Review: Everclear's Art Alexakis still in right line of work

Everclear lead singer Art Alexakis spent more than 20 minutes talking informally with audience members after the band's performance at Mohegan Sun's Wolf Den on Friday night, Aug. 9, 2013.
Everclear lead singer Art Alexakis spent more than 20 minutes talking informally with audience members after the band's performance at Mohegan Sun's Wolf Den on Friday night, Aug. 9, 2013. Peter Huoppi/The Day

Twenty minutes after Friday's Everclear performance had ended, all the seats in the Wolf Den were empty and only a few pieces of the drum kit remained to be packed away. But front man Art Alexakis was still holding court in front of the stage, greeting every last member of the audience. At 51, his voice may not reach some of the high notes, but Alexakis seemed to enjoy every minute of his show, including those after the music had stopped.

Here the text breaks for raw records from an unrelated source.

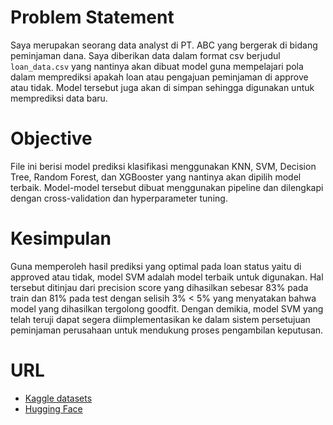 # Problem Statement

Saya merupakan seorang data analyst di PT. ABC yang bergerak di bidang peminjaman dana. Saya diberikan data dalam format csv berjudul `loan_data.csv` yang nantinya akan dibuat model guna mempelajari pola dalam memprediksi apakah loan atau pengajuan peminjaman di approve atau tidak. Model tersebut juga akan di simpan sehingga digunakan untuk memprediksi data baru.

# Objective

File ini berisi model prediksi klasifikasi menggunakan KNN, SVM, Decision Tree, Random Forest, dan XGBooster yang nantinya akan dipilih model terbaik. Model-model tersebut dibuat menggunakan pipeline dan dilengkapi dengan cross-validation dan hyperparameter tuning.

# Kesimpulan

Guna memperoleh hasil prediksi yang optimal pada loan status yaitu di approved atau tidak, model SVM adalah model terbaik untuk digunakan. Hal tersebut ditinjau dari precision score yang dihasilkan sebesar 83% pada train dan 81% pada test dengan selisih 3% < 5% yang menyatakan bahwa model yang dihasilkan tergolong goodfit. Dengan demikia, model SVM yang telah teruji dapat segera diimplementasikan ke dalam sistem persetujuan peminjaman perusahaan untuk mendukung proses pengambilan keputusan.

# URL 

- [Kaggle datasets](https://www.kaggle.com/datasets/bhavikjikadara/loan-status-prediction)
- [Hugging Face](https://huggingface.co/spaces/shintamlia/Loan_Status_Prediction)
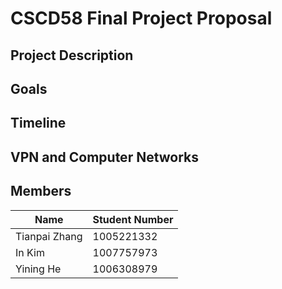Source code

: # CSCD58 Final Project Proposal

## Project Description

## Goals

## Timeline

## VPN and Computer Networks

## Members

| Name          | Student Number |
| ------------- | -------------- |
| Tianpai Zhang | 1005221332     |
| In Kim        | 1007757973     |
| Yining He     | 1006308979     |
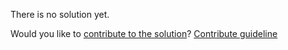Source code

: 
There is no solution yet.

Would you like to [contribute to the solution](https://github.com/BFEdev/BFE.dev-solutions/blob/main/typescript/snakecase_en.md)? [Contribute guideline](https://github.com/BFEdev/BFE.dev-solutions#how-to-contribute)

Like many of the nostalgia acts that come through the casinos, the band is several iterations removed from the original lineup that made them multi-platinum stars of early '90s alt-rock. At this point, some of these groups can seem like little more than a vehicle for the lead singer, but the opposite was true of Everclear.

Alexakis often seemed content to step back and let his bandmates share the spotlight, whether it was Josh Crawley's keyboards and backing vocals on "Wonderful," Dave French's guitar solo leading into "I Will Buy You a New Life," or the harmonies provided by French, Crawley and bassist Freddy Herrera on "Santa Monica." Alexakis' grinning, laid-back approach quickly quashed any temptation to think of the band as Art and Those Other Guys, and many of the songs were better for it.

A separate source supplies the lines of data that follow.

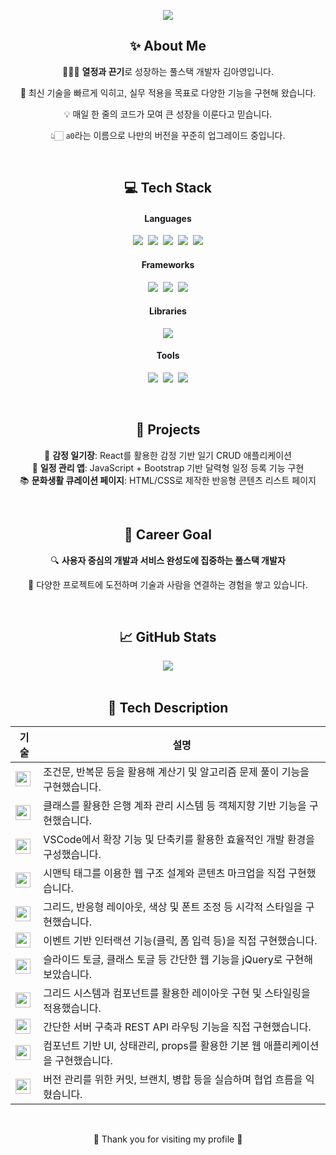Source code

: <!-- 🌸 Header -->
<p align="center">
  <img src="https://capsule-render.vercel.app/api?type=waving&color=e6e6fa&height=300&section=header&text=%E2%9C%A6%20Ahyoung's%20GitHub%20%E2%9C%A6&fontColor=5c469c&fontSize=44&animation=fadeIn" />
</p>

<!-- ✨ About Me -->
<section align="center">
  <h2>✨ About Me</h2>
  <p>💁🏻‍♀️ <strong>열정과 끈기</strong>로 성장하는 풀스택 개발자 김아영입니다.</p>
  <p>🚀 최신 기술을 빠르게 익히고, 실무 적용을 목표로 다양한 기능을 구현해 왔습니다.</p>
  <p>💡 매일 한 줄의 코드가 모여 큰 성장을 이룬다고 믿습니다.</p>
  <p>👆🏻 <code>a0</code>라는 이름으로 나만의 버전을 꾸준히 업그레이드 중입니다.</p>
</section>

<br/>

<!-- 💻 Tech Stack -->
<section align="center">
  <h2>💻 Tech Stack</h2>

  <h4>Languages</h4>
  <p>
    <img src="https://img.shields.io/badge/Python-3776AB?style=flat-square&logo=Python&logoColor=white"/>&nbsp;
    <img src="https://img.shields.io/badge/JavaScript-F7DF1E?style=flat-square&logo=JavaScript&logoColor=white"/>&nbsp;
    <img src="https://img.shields.io/badge/Java-007396?style=flat-square&logo=Java&logoColor=white"/>&nbsp;
    <img src="https://img.shields.io/badge/HTML5-E34F26?style=flat-square&logo=HTML5&logoColor=white"/>&nbsp;
    <img src="https://img.shields.io/badge/CSS3-1572B6?style=flat-square&logo=CSS3&logoColor=white"/>
  </p>

  <h4>Frameworks</h4>
  <p>
    <img src="https://img.shields.io/badge/React-61DAFB?style=flat-square&logo=React&logoColor=white"/>&nbsp;
    <img src="https://img.shields.io/badge/Bootstrap-7952B3?style=flat-square&logo=Bootstrap&logoColor=white"/>&nbsp;
    <img src="https://img.shields.io/badge/Node.js-339933?style=flat-square&logo=Node.js&logoColor=white"/>
  </p>

  <h4>Libraries</h4>
  <p>
    <img src="https://img.shields.io/badge/jQuery-0769AD?style=flat-square&logo=jQuery&logoColor=white"/>
  </p>

  <h4>Tools</h4>
  <p>
    <img src="https://img.shields.io/badge/Git-F05032?style=flat-square&logo=Git&logoColor=white"/>&nbsp;
    <img src="https://img.shields.io/badge/GitHub-181717?style=flat-square&logo=GitHub&logoColor=white"/>&nbsp;
    <img src="https://img.shields.io/badge/VSCode-007ACC?style=flat-square&logo=Visual%20Studio%20Code&logoColor=white"/>
  </p>
</section>

<br/>

<!-- 📂 Projects -->
<section align="center">
  <h2>📂 Projects</h2>
  <ul style="list-style: none; padding: 0;">
    <li>🎨 <strong>감정 일기장</strong>: React를 활용한 감정 기반 일기 CRUD 애플리케이션</li>
    <li>📅 <strong>일정 관리 앱</strong>: JavaScript + Bootstrap 기반 달력형 일정 등록 기능 구현</li>
    <li>📚 <strong>문화생활 큐레이션 페이지</strong>: HTML/CSS로 제작한 반응형 콘텐츠 리스트 페이지</li>
  </ul>
</section>

<br/>

<!-- 🌟 Career Goal -->
<section align="center">
  <h2>🌟 Career Goal</h2>
  <p>🔍 <strong>사용자 중심의 개발과 서비스 완성도에 집중하는 풀스택 개발자</strong></p>
  <p>🌱 다양한 프로젝트에 도전하며 기술과 사람을 연결하는 경험을 쌓고 있습니다.</p>
</section>

<br/>

<!-- 📈 GitHub Stats -->
<section align="center">
  <h2>📈 GitHub Stats</h2>
  <img src="https://github-readme-stats.vercel.app/api?username=ay0ung&show_icons=true&title_color=5c469c&text_color=4c4c6d&icon_color=a084dc&bg_color=e6e6fa&border_color=cfc5f7"/>
</section>

<br/>

<!-- 🧾 Tech Description -->
<section align="center">
  <h2>🧾 Tech Description</h2>
</section>

<table align="center">
  <thead>
    <tr>
      <th>기술</th>
      <th>설명</th>
    </tr>
  </thead>
  <tbody>
    <tr>
      <td><img src="https://img.shields.io/badge/Python-3776AB?style=flat-square&logo=Python&logoColor=white" height="24"/></td>
      <td>조건문, 반복문 등을 활용해 계산기 및 알고리즘 문제 풀이 기능을 구현했습니다.</td>
    </tr>
    <tr>
      <td><img src="https://img.shields.io/badge/Java-007396?style=flat-square&logo=Java&logoColor=white" height="24"/></td>
      <td>클래스를 활용한 은행 계좌 관리 시스템 등 객체지향 기반 기능을 구현했습니다.</td>
    </tr>
    <tr>
      <td><img src="https://img.shields.io/badge/Visual_Studio_Code-007ACC?style=flat-square&logo=Visual-Studio-Code&logoColor=white" height="24"/></td>
      <td>VSCode에서 확장 기능 및 단축키를 활용한 효율적인 개발 환경을 구성했습니다.</td>
    </tr>
    <tr>
      <td><img src="https://img.shields.io/badge/HTML5-E34F26?style=flat-square&logo=HTML5&logoColor=white" height="24"/></td>
      <td>시맨틱 태그를 이용한 웹 구조 설계와 콘텐츠 마크업을 직접 구현했습니다.</td>
    </tr>
    <tr>
      <td><img src="https://img.shields.io/badge/CSS3-1572B6?style=flat-square&logo=CSS3&logoColor=white" height="24"/></td>
      <td>그리드, 반응형 레이아웃, 색상 및 폰트 조정 등 시각적 스타일을 구현했습니다.</td>
    </tr>
    <tr>
      <td><img src="https://img.shields.io/badge/JavaScript-F7DF1E?style=flat-square&logo=JavaScript&logoColor=white" height="24"/></td>
      <td>이벤트 기반 인터랙션 기능(클릭, 폼 입력 등)을 직접 구현했습니다.</td>
    </tr>
    <tr>
      <td><img src="https://img.shields.io/badge/jQuery-0769AD?style=flat-square&logo=jQuery&logoColor=white" height="24"/></td>
      <td>슬라이드 토글, 클래스 토글 등 간단한 웹 기능을 jQuery로 구현해 보았습니다.</td>
    </tr>
    <tr>
      <td><img src="https://img.shields.io/badge/Bootstrap-7952B3?style=flat-square&logo=Bootstrap&logoColor=white" height="24"/></td>
      <td>그리드 시스템과 컴포넌트를 활용한 레이아웃 구현 및 스타일링을 적용했습니다.</td>
    </tr>
    <tr>
      <td><img src="https://img.shields.io/badge/Node.js-339933?style=flat-square&logo=Node.js&logoColor=white" height="24"/></td>
      <td>간단한 서버 구축과 REST API 라우팅 기능을 직접 구현했습니다.</td>
    </tr>
    <tr>
      <td><img src="https://img.shields.io/badge/React-61DAFB?style=flat-square&logo=React&logoColor=white" height="24"/></td>
      <td>컴포넌트 기반 UI, 상태관리, props를 활용한 기본 웹 애플리케이션을 구현했습니다.</td>
    </tr>
    <tr>
      <td><img src="https://img.shields.io/badge/Git-F05032?style=flat-square&logo=Git&logoColor=white" height="24"/></td>
      <td>버전 관리를 위한 커밋, 브랜치, 병합 등을 실습하며 협업 흐름을 익혔습니다.</td>
    </tr>
  </tbody>
</table>

<br/>

<p align="center">🌸 Thank you for visiting my profile 🌸</p>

Opening with "So Much for the Afterglow" and "Father of Mine," the band sounded like they may have been holding back, trying to scale an arena-worthy sound down to the smaller stage of the Wolf Den. Alexakis, whose vocals sometimes sounded a bit strained, remarked that "they wouldn't let us turn it up" in comparison to the band's previous appearance in the Mohegan Sun Arena.

Everclear sounded best on more energetic songs like "Heroin Girl" and "Amphetamine," where the emphasis was on hard-rock instrumentation rather than Alexakis' singing. In fact, he was at his vocal best during two songs he didn't write: a solo acoustic version of"Van Morrison's "Brown-Eyed Girl" and an arrangement of The Rolling Stones' "Far Away Eyes" wherein all five band members harmonized around a single microphone.

In the middle of the encore, Alexakis announced, "If you're playing in a rock band and you're not having a good time, you'd better find another job."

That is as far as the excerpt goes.